> Task inputs
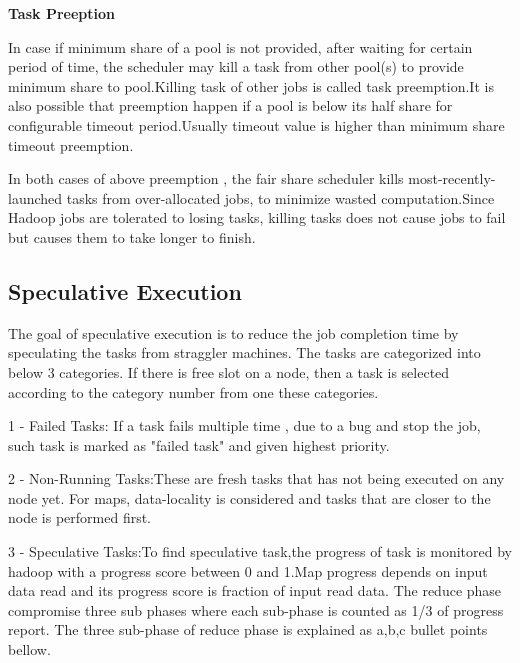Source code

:  
 \textbf{Task Preeption}
 
 In case if minimum share of a pool is not provided, after waiting for certain period of time, the scheduler may kill a task from other pool(s) to provide minimum share to pool.Killing task of other jobs is called task preemption.It is also possible that preemption happen if a pool is below its half share for configurable timeout period.Usually timeout value is higher than minimum share timeout preemption.\cite{fair} \cite{fairw} 
 
In both cases of above preemption , the fair share scheduler kills most-recently-launched tasks from over-allocated jobs, to minimize wasted computation.Since Hadoop jobs are tolerated to losing tasks, killing tasks does not cause jobs to fail but causes them to take longer to finish.\cite{fair}\cite{fairw} 
 














\subsection{Speculative Execution}

The goal of speculative execution is to reduce the job completion time by speculating the tasks from straggler machines. The tasks are categorized into below 3 categories. If there is free slot on a node, then a task is selected according to the category number from one these categories.  

1 - Failed Tasks: If a task fails multiple time , due to a bug and stop the job, such task is marked as "failed task" and given highest priority. 

2 - Non-Running Tasks:These are fresh tasks that has not being executed on any node yet. For maps, data-locality is considered and tasks that are closer to the node is performed first. 

3 - Speculative Tasks:To find speculative task,the progress of task is monitored by hadoop with a progress score between 0 and 1.Map progress depends on input data read and its progress score is fraction of input read data. The reduce phase compromise three sub phases where each sub-phase is counted as 1/3 of progress report. The three sub-phase of reduce phase is explained as a,b,c bullet points bellow. 

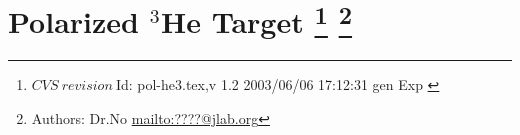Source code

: \section[Polarized $^3$He Target]{Polarized $^3$He Target
\footnote{
  $CVS~revision~ $Id: pol-he3.tex,v 1.2 2003/06/06 17:12:31 gen Exp $ $
}
\footnote{Authors: Dr.No \url{mailto:????@jlab.org}}
}
%
%
%
%
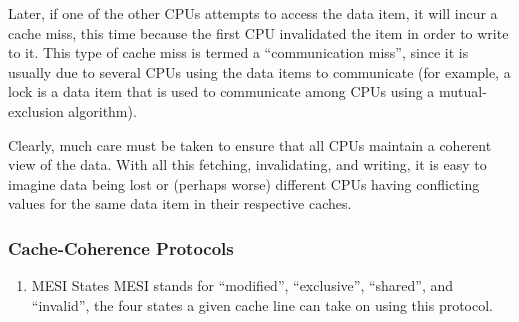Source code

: \documentclass[11pt]{article}
\begin{document}
Later, if one of the other CPUs attempts to access the data item, it will incur a cache miss,
this time because the first CPU invalidated the item in order to write to it. This type of cache
miss is termed a “communication miss”, since it is usually due to several CPUs using the data
items to communicate (for example, a lock is a data item that is used to communicate among CPUs
using a mutual-exclusion algorithm).

Clearly, much care must be taken to ensure that all CPUs maintain a coherent view of the data.
With all this fetching, invalidating, and writing, it is easy to imagine data being lost or
(perhaps worse) different CPUs having conflicting values for the same data item in their
respective caches.
\subsubsection{Cache-Coherence Protocols}
\label{sec:orgdaaf6d5}
\begin{enumerate}
\item MESI States
\label{sec:org11fe8e5}
MESI stands for ``modified'', ``exclusive'', ``shared'', and ``invalid'', the four states a given cache
line can take on using this protocol.
\end{enumerate}
\end{document}
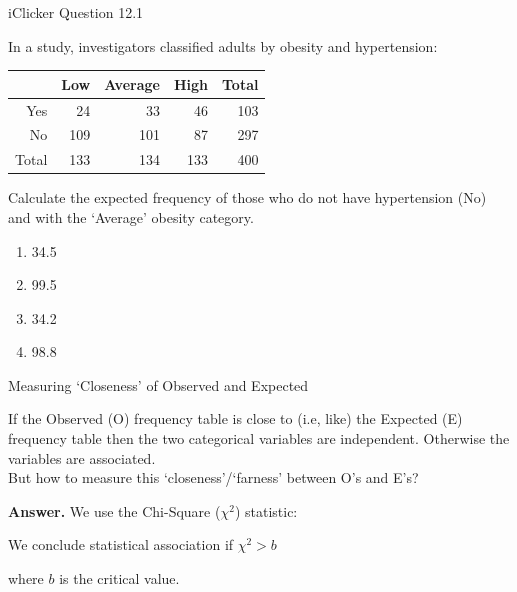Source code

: \documentclass[14pt]{beamer}\usepackage[]{graphicx}\usepackage[]{color}
\begin{document}
\begin{frame}[fragile]{iClicker Question 12.1}

{\small{
In a study, investigators classified adults by obesity and hypertension:

\begin{table}[ht]
\centering
\begin{tabular}{rrrrr}
  \hline
 & Low & Average & High & Total \\ 
  \hline
Yes & 24 & 33 & 46 & 103 \\ 
  No & 109 & 101 & 87 & 297 \\ 
  Total & 133 & 134 & 133 & 400 \\ 
   \hline
\end{tabular}
\end{table}


Calculate the expected frequency of those who do not have  hypertension (No) and with the `Average' obesity category.

\begin{enumerate}
\item 34.5
\item 99.5
\item 34.2
\item 98.8
\end{enumerate}
}}
\end{frame}

\begin{frame}[fragile]{Measuring `Closeness' of Observed and Expected}

If the Observed (O) frequency table is close to (i.e, like) the Expected
(E) frequency table then the two categorical variables are independent.  Otherwise the variables are associated. \\
But how to measure this `closeness'/`farness' between O's and E's?

\vspace{3mm}

\textbf{Answer.}  We use the Chi-Square ($\chi^2$) statistic:

\vspace{3mm}

We conclude statistical association if $\chi^2 > b$ 

where $b$ is the critical value.

\end{frame}
\end{document}
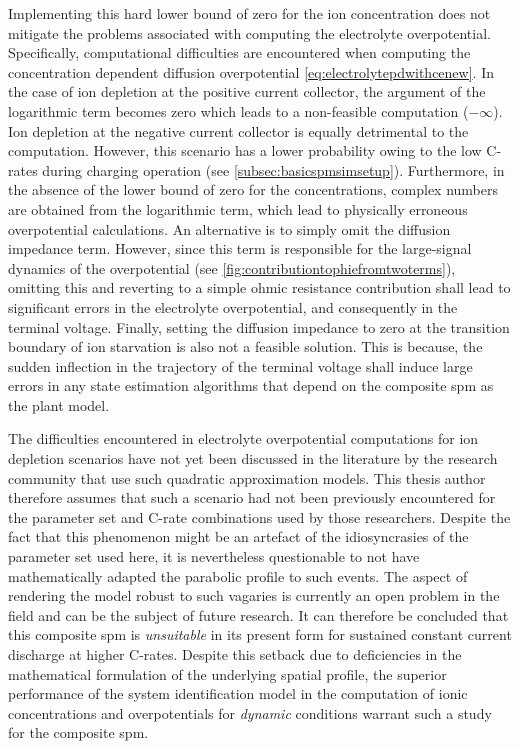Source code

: Implementing  this  hard   lower  bound  of  zero  for   the  ion  concentration
does    not   mitigate    the   problems    associated   with    computing   the
electrolyte   overpotential.   Specifically,  computational   difficulties   are
encountered    when   computing    the    concentration   dependent    diffusion
overpotential \cref{eq:electrolytepdwithcenew}. In the case  of ion depletion at
the positive  current collector,  the argument of  the logarithmic  term becomes
zero which leads to a non-feasible computation ($-\infty$). Ion depletion at the
negative current collector  is equally detrimental to  the computation. However,
this scenario has  a lower probability owing to the  low C-rates during charging
operation (see \cref{subsec:basicspmsimsetup}).  Furthermore, in the  absence of
the lower  bound of zero  for the  concentrations, complex numbers  are obtained
from  the logarithmic  term, which  lead to  physically erroneous  overpotential
calculations. An  alternative is  to simply omit  the diffusion  impedance term.
However, since  this term is  responsible for  the large-signal dynamics  of the
overpotential (see \cref{fig:contributiontophiefromtwoterms}), omitting this and
reverting to  a simple ohmic  resistance contribution shall lead  to significant
errors  in  the electrolyte  overpotential,  and  consequently in  the  terminal
voltage.  Finally, setting  the diffusion  impedance to  zero at  the transition
boundary of ion starvation is also not a feasible solution. This is because, the
sudden inflection in  the trajectory of the terminal voltage  shall induce large
errors in any state estimation algorithms that depend on the composite \gls{spm}
as the plant model.

The  difficulties  encountered  in electrolyte  overpotential  computations  for
ion  depletion scenarios  have  not  yet been  discussed  in  the literature  by
the  research  community that  use  such  quadratic approximation  models.  This
thesis author  therefore assumes that  such a  scenario had not  been previously
encountered  for  the  parameter  set  and C-rate  combinations  used  by  those
researchers. Despite the  fact that this phenomenon might be  an artefact of the
idiosyncrasies of the  parameter set used here, it  is nevertheless questionable
to not  have mathematically adapted  the parabolic  profile to such  events. The
aspect  of rendering  the model  robust to  such vagaries  is currently  an open
problem in the field and can be the subject of future research. It can therefore
be concluded that  this composite \gls{spm} is \emph{unsuitable}  in its present
form for  sustained constant current  discharge at higher C-rates.  Despite this
setback due  to deficiencies in  the mathematical formulation of  the underlying
spatial profile, the superior performance  of the system identification model in
the computation  of ionic  concentrations and overpotentials  for \emph{dynamic}
conditions warrant such a study for the composite \gls{spm}.

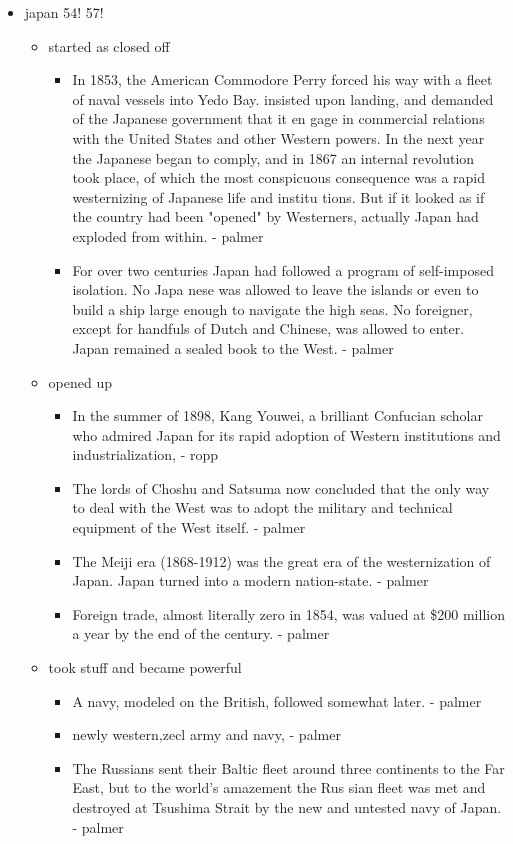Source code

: \documentclass[letterpaper]{article}
\begin{document}
\begin{itemize}
\item japan 54! 57!

\begin{itemize}
\item started as closed off

\begin{itemize}
\item In 1853, the American Commodore Perry forced his way with a fleet
of naval vessels into Yedo Bay. insisted upon landing, and
demanded of the Japanese government that it en gage in commercial
relations with the United States and other Western powers. In the
next year the Japanese began to comply, and in 1867 an internal
revolution took place, of which the most conspicuous consequence
was a rapid westernizing of Japanese life and institu tions. But
if it looked as if the country had been "opened" by Westerners,
actually Japan had exploded from within. - palmer
\item For over two centuries Japan had followed a program of
self-imposed isolation. No Japa nese was allowed to leave the
islands or even to build a ship large enough to navigate the high
seas. No foreigner, except for handfuls of Dutch and Chinese, was
allowed to enter. Japan remained a sealed book to the West. -
palmer
\end{itemize}

\item opened up

\begin{itemize}
\item In the summer of 1898, Kang Youwei, a brilliant Confucian scholar
who admired Japan for its rapid adoption of Western institutions
and industrialization, - ropp
\item The lords of Choshu and Satsuma now concluded that the only way to
deal with the West was to adopt the military and technical
equipment of the West itself. - palmer
\item The Meiji era (1868-1912) was the great era of the westernization
of Japan. Japan turned into a modern nation-state. - palmer
\item Foreign trade, almost literally zero in 1854, was valued at \$200
million a year by the end of the century. - palmer
\end{itemize}

\item took stuff and became powerful

\begin{itemize}
\item A navy, modeled on the British, followed somewhat later. - palmer
\item newly western,zecl army and navy, - palmer
\item The Russians sent their Baltic fleet around three continents to
the Far East, but to the world's amazement the Rus sian fleet was
met and destroyed at Tsushima Strait by the new and untested navy
of Japan. - palmer
\end{itemize}
\end{itemize}


\end{itemize}
\end{document}
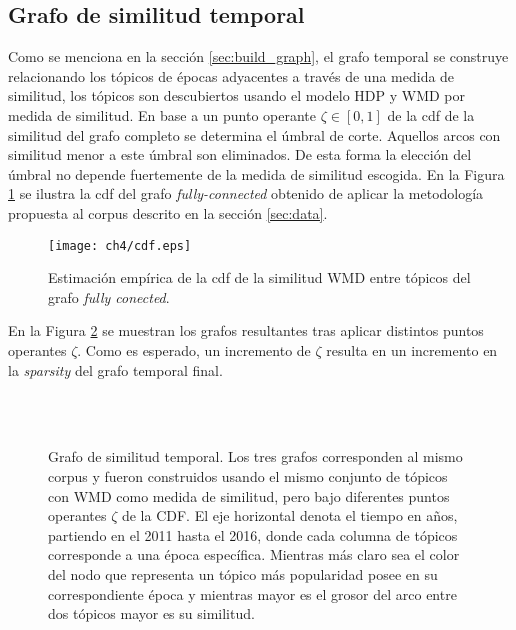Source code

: \subsection{Grafo de similitud temporal}

Como se menciona en la sección \ref{sec:build_graph}, el grafo temporal se construye relacionando los tópicos de épocas adyacentes a través de una medida de similitud, los tópicos son descubiertos usando el modelo HDP y WMD por medida de similitud. En base a un punto operante $\zeta \in [0,1]$ de la cdf de la similitud del grafo completo se determina el úmbral de corte. Aquellos arcos con similitud menor a este úmbral son eliminados. De esta forma la elección del úmbral no depende fuertemente de la medida de similitud escogida. En la Figura \ref{img:cdf_wmd} se ilustra la cdf del grafo \textit{fully-connected} obtenido de aplicar la metodología propuesta al corpus descrito en la sección \ref{sec:data}.

\begin{figure}
    \centering
    \texttt{[image: ch4/cdf.eps]}
    \caption{Estimación empírica de la cdf de la similitud WMD entre tópicos del grafo \textit{fully conected}.}
    \label{img:cdf_wmd}
\end{figure}

En la Figura \ref{img:temporal_similarity_graphs} se muestran los grafos resultantes tras aplicar distintos puntos operantes $\zeta$. Como es esperado, un incremento de $\zeta$ resulta en un incremento en la \textit{sparsity} del grafo temporal final.

\begin{figure}
\centering
{}
\\
\\
\caption{Grafo de similitud temporal. Los tres grafos corresponden al mismo corpus y fueron construidos usando el mismo conjunto de tópicos con WMD como medida de similitud, pero bajo diferentes puntos operantes $\zeta$ de la CDF. El eje horizontal denota el tiempo en años, partiendo en el 2011 hasta el 2016, donde cada columna de tópicos corresponde a una época específica. Mientras más claro sea el color del nodo que representa un tópico más popularidad posee en su correspondiente época y mientras mayor es el grosor del arco entre dos tópicos mayor es su similitud.}
\label{img:temporal_similarity_graphs}
\end{figure}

> Activity
Copy out, exactly and alone, the lines of the entries above between the ones holding "to simply omit" and "omitting this and", inclusive.

> Written response
calculations. An  alternative is  to simply omit  the diffusion  impedance term.
However, since  this term is  responsible for  the large-signal dynamics  of the
overpotential (see \cref{fig:contributiontophiefromtwoterms}), omitting this and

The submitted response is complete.